Action item
What lines of the data below hold the string "effectiveDate"? Copy each one.

Available records Block Start

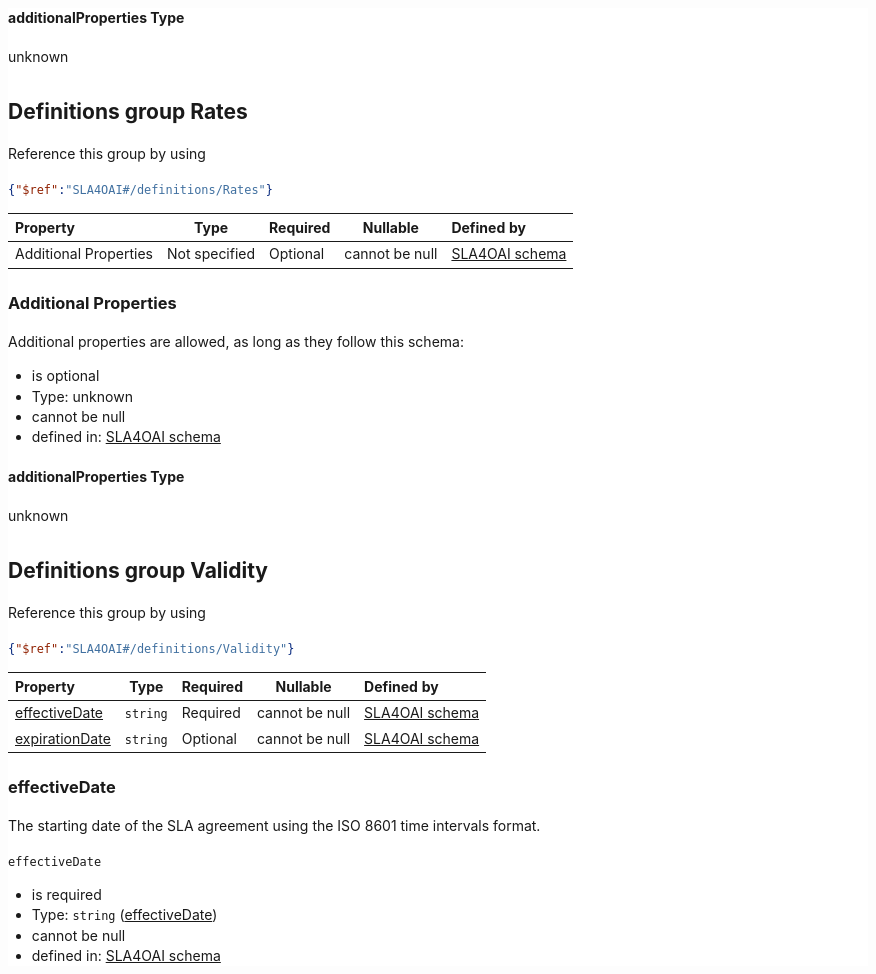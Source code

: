 #### additionalProperties Type

unknown

## Definitions group Rates

Reference this group by using

```json
{"$ref":"SLA4OAI#/definitions/Rates"}
```

| Property              | Type          | Required | Nullable       | Defined by                                                                                                               |
| :-------------------- | ------------- | -------- | -------------- | :----------------------------------------------------------------------------------------------------------------------- |
| Additional Properties | Not specified | Optional | cannot be null | [SLA4OAI schema](sla4oai-definitions-rates-additionalproperties.md "SLA4OAI#/definitions/Rates/additionalProperties") |

### Additional Properties

Additional properties are allowed, as long as they follow this schema:




-   is optional
-   Type: unknown
-   cannot be null
-   defined in: [SLA4OAI schema](sla4oai-definitions-rates-additionalproperties.md "SLA4OAI#/definitions/Rates/additionalProperties")

#### additionalProperties Type

unknown

## Definitions group Validity

Reference this group by using

```json
{"$ref":"SLA4OAI#/definitions/Validity"}
```

| Property                          | Type     | Required | Nullable       | Defined by                                                                                                                               |
| :-------------------------------- | -------- | -------- | -------------- | :--------------------------------------------------------------------------------------------------------------------------------------- |
| [effectiveDate](#effectiveDate)   | `string` | Required | cannot be null | [SLA4OAI schema](sla4oai-definitions-validity-properties-effectivedate.md "SLA4OAI#/definitions/Validity/properties/effectiveDate")   |
| [expirationDate](#expirationDate) | `string` | Optional | cannot be null | [SLA4OAI schema](sla4oai-definitions-validity-properties-expirationdate.md "SLA4OAI#/definitions/Validity/properties/expirationDate") |

### effectiveDate

The starting date of the SLA agreement using the ISO 8601 time intervals format.


`effectiveDate`

-   is required
-   Type: `string` ([effectiveDate](sla4oai-definitions-validity-properties-effectivedate.md))
-   cannot be null
-   defined in: [SLA4OAI schema](sla4oai-definitions-validity-properties-effectivedate.md "SLA4OAI#/definitions/Validity/properties/effectiveDate")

Available records Block End

Exercise output
| [effectiveDate](#effectiveDate)   | `string` | Required | cannot be null | [SLA4OAI schema](sla4oai-definitions-validity-properties-effectivedate.md "SLA4OAI#/definitions/Validity/properties/effectiveDate")   |
### effectiveDate
`effectiveDate`
-   Type: `string` ([effectiveDate](sla4oai-definitions-validity-properties-effectivedate.md))
-   defined in: [SLA4OAI schema](sla4oai-definitions-validity-properties-effectivedate.md "SLA4OAI#/definitions/Validity/properties/effectiveDate")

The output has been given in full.